There has never been any historical correlation between a previous period's performance and a future period's performance. And I see no logical reason why one should start now. The performance of the various indexes in 2000 and 2001 are irrelevant to me.

That said, given that the Nasdaq has only existed for 30 years, it isn't surprising that we have no historical precedent for the Nasdaq's recent performance. The data set is just too small.

Flip that around a touch and you'll see why it doesn't matter. From spring 1997 to spring 1999, the Nasdaq rose about 125%. Such a two year performance was unprecedented. That didn't prevent the Nasdaq from rising a further 90% over the subsequent two years, creating an unprecedented four year performance record.

Valuations be damned

Such an attitude cost many people a lot of money over the past two years, including Intel investors. Don't make the same mistake twice.

No, I am not advocating a simple buy the low PE sell the high PE strategy. It's slightly more complex than that. Yet when you look at overall indexes and not individual stocks, PE has been the best predictor of future performance that we have.

Now you're trying to tell me that things could get worse, just because of historical valuations in the 70's and 80's, like those valuations could return out of the blue? And you think that the economy could survive that kind of a fall, should it occur?

No, I am telling you that THINGS DON'T HAVE TO GET WORSE FOR THE MARKET TO DECLINE. Forget the valuations of the 70's or early 80's. Look at valuations at any other time. If you think that earnings will recover significantly, look at valuations for the market at earnings troughs. You still can't get close to the current valuation of the market.

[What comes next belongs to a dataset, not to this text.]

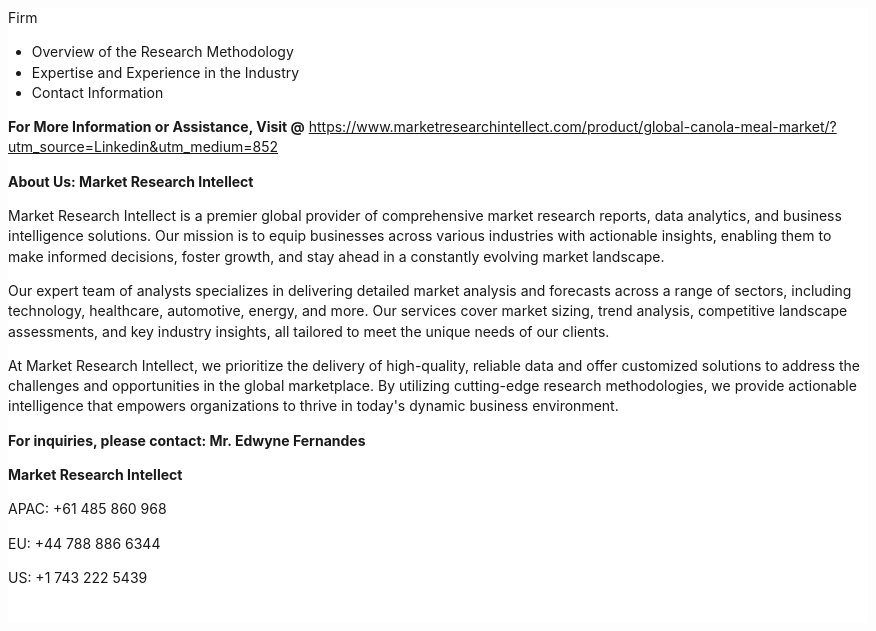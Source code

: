 Firm</strong></p><ul><li>Overview of the Research Methodology</li><li>Expertise and Experience in the Industry</li><li>Contact Information</li></ul></div><div class="article-main__content" data-test-id="publishing-text-block"><p><span class="font-[700]"><strong>For More Information or Assistance, Visit @</strong>&nbsp;<a href="https://www.marketresearchintellect.com/product/global-canola-meal-market/?utm_source=Linkedin&utm_medium=852">https://www.marketresearchintellect.com/product/global-canola-meal-market/?utm_source=Linkedin&utm_medium=852</a></span></p><p><strong>About Us: Market Research Intellect</strong></p><p>Market Research Intellect is a premier global provider of comprehensive market research reports, data analytics, and business intelligence solutions. Our mission is to equip businesses across various industries with actionable insights, enabling them to make informed decisions, foster growth, and stay ahead in a constantly evolving market landscape.</p><p>Our expert team of analysts specializes in delivering detailed market analysis and forecasts across a range of sectors, including technology, healthcare, automotive, energy, and more. Our services cover market sizing, trend analysis, competitive landscape assessments, and key industry insights, all tailored to meet the unique needs of our clients.</p><p>At Market Research Intellect, we prioritize the delivery of high-quality, reliable data and offer customized solutions to address the challenges and opportunities in the global marketplace. By utilizing cutting-edge research methodologies, we provide actionable intelligence that empowers organizations to thrive in today's dynamic business environment.</p><p><strong>For inquiries, please contact: Mr. Edwyne Fernandes</strong></p><p><strong>Market Research Intellect</strong></p><p>APAC: +61 485 860 968</p><p>EU: +44 788 886 6344</p><p>US: +1 743 222 5439</p></div><div class="article-main__content" data-test-id="publishing-text-block">&nbsp;</div>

If things did indeed get worse, if interest rates rose and the dollar declined, then we could see valuations of the 70's and 80's. The economy survived just fine back then. If that happened again, it could survive.

What do I think will happen? As I have said a few times, I think that the highest probability event is a stagnant market for an extended period of time. Dow 10,000 will be similar to Dow 1,000. It took the market 11 years for Dow 1,000 to be crossed for good. Maybe it takes 7 years for Dow 10,000 to be crossed for good as earnings grow into the current valuation.

Every year my brother and I exchange guesses for various indicators in the market, equity, fixed income, and commodity. Last year my guess for the Dow was 9750, a modest drop. I was pretty close. My guess for 2002 isn't too far away from the current market levels.